### Work request
Gather, from the data below, each line in which the word "WHEN" occurs.

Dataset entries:
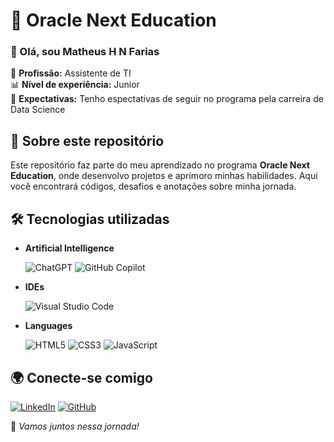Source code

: # 🚀 Oracle Next Education

### 👋 Olá, sou Matheus H N Farias  

💼 **Profissão:** Assistente de TI  
📊 **Nível de experiência:** Junior  
🎯 **Expectativas:** Tenho espectativas de seguir no programa pela carreira de Data Science

## 📌 Sobre este repositório  
Este repositório faz parte do meu aprendizado no programa **Oracle Next Education**, onde desenvolvo projetos e aprimoro minhas habilidades. Aqui você encontrará códigos, desafios e anotações sobre minha jornada.  

## 🛠️ Tecnologias utilizadas  
- **Artificial Intelligence**
  
  ![ChatGPT](https://img.shields.io/badge/chatGPT-74aa9c?style=for-the-badge&logo=openai&logoColor=white)
  ![GitHub Copilot](https://img.shields.io/badge/github_copilot-8957E5?style=for-the-badge&logo=github-copilot&logoColor=white)

- **IDEs**
  
  ![Visual Studio Code](https://img.shields.io/badge/Visual%20Studio%20Code-0078d7.svg?style=for-the-badge&logo=visual-studio-code&logoColor=white)

- **Languages**
  
  ![HTML5](https://img.shields.io/badge/html5-%23E34F26.svg?style=for-the-badge&logo=html5&logoColor=white)
  ![CSS3](https://img.shields.io/badge/css3-%231572B6.svg?style=for-the-badge&logo=css3&logoColor=white)
  ![JavaScript](https://img.shields.io/badge/javascript-%23323330.svg?style=for-the-badge&logo=javascript&logoColor=%23F7DF1E)

## 🌍 Conecte-se comigo  
[![LinkedIn](https://img.shields.io/badge/LinkedIn-Perfil-blue?logo=linkedin)]([https://www.linkedin.com/in/seu-perfil](https://www.linkedin.com/in/matheus-henrique-gpti/))  
[![GitHub](https://img.shields.io/badge/GitHub-Repositório-black?logo=github)]([https://github.com/devFari/Oracle-Next-Education](https://github.com/devFari))  

🚀 _Vamos juntos nessa jornada!_  
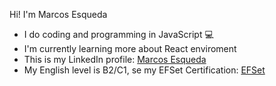 Hi! I'm Marcos Esqueda 

- I do coding and programming in JavaScript 💻
- I'm currently learning more about React enviroment  
- This is my LinkedIn profile: [Marcos Esqueda](https://www.linkedin.com/in/marcos-esqueda/)
- My English level is B2/C1, se my EFSet Certification: [EFSet](https://www.efset.org/cert/xfKuGP) 
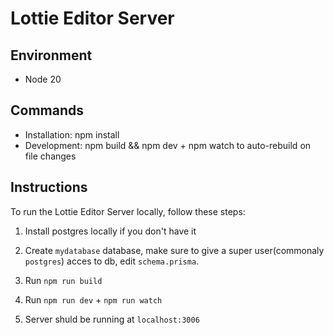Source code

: # Lottie Editor Server

## Environment
* Node 20

## Commands
* Installation: npm install
* Development: npm build && npm dev + npm watch to auto-rebuild on file changes

## Instructions

To run the Lottie Editor Server locally, follow these steps:

1. Install postgres locally if you don't have it

2. Create `mydatabase` database, make sure to give a super user(commonaly `postgres`) acces to db, edit `schema.prisma`.

3. Run `npm run build`

4. Run `npm run dev` + `npm run watch`

5. Server shuld be running at `localhost:3006`


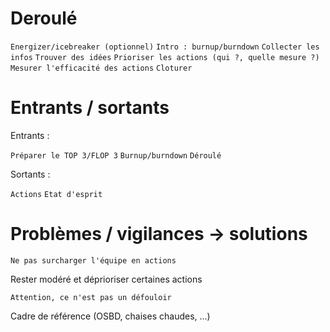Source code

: # Deroulé

`Energizer/icebreaker (optionnel)`
`Intro : burnup/burndown`
`Collecter les infos`
`Trouver des idées`
`Prioriser les actions (qui ?, quelle mesure ?)`
`Mesurer l'efficacité des actions`
`Cloturer`

# Entrants / sortants

Entrants :

`Préparer le TOP 3/FLOP 3`
`Burnup/burndown`
`Déroulé`

Sortants :

`Actions`
`Etat d'esprit`

# Problèmes / vigilances -> solutions

`Ne pas surcharger l'équipe en actions`

Rester modéré et déprioriser certaines actions

`Attention, ce n'est pas un défouloir`

Cadre de référence (OSBD, chaises chaudes, ...)
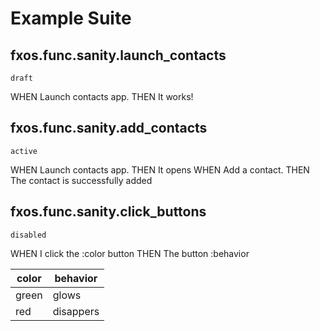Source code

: # Example Suite
## fxos.func.sanity.launch_contacts
`draft`

WHEN Launch contacts app. 
THEN It works!

## fxos.func.sanity.add_contacts
`active`

WHEN Launch contacts app. 
THEN It opens
WHEN Add a contact. 
THEN The contact is successfully added

## fxos.func.sanity.click_buttons
`disabled`

WHEN I click the :color button
THEN The button :behavior

| color |  behavior |
|-------|-----------|
| green |  glows    |
| red   |  disappers|



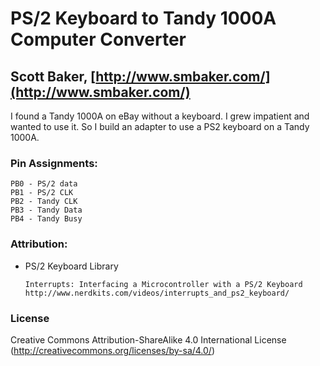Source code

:# PS/2 Keyboard to Tandy 1000A Computer Converter
## Scott Baker, [http://www.smbaker.com/](http://www.smbaker.com/)

I found a Tandy 1000A on eBay without a keyboard. I grew impatient and wanted to use it.
So I build an adapter to use a PS2 keyboard on a Tandy 1000A.

### Pin Assignments:

    PB0 - PS/2 data
    PB1 - PS/2 CLK
    PB2 - Tandy CLK
    PB3 - Tandy Data
    PB4 - Tandy Busy

### Attribution:

* PS/2 Keyboard Library

      Interrupts: Interfacing a Microcontroller with a PS/2 Keyboard
      http://www.nerdkits.com/videos/interrupts_and_ps2_keyboard/

### License
Creative Commons Attribution-ShareAlike 4.0 International License (http://creativecommons.org/licenses/by-sa/4.0/)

### Exercise result
WHEN Launch contacts app. 
WHEN Launch contacts app. 
WHEN Add a contact. 
WHEN I click the :color button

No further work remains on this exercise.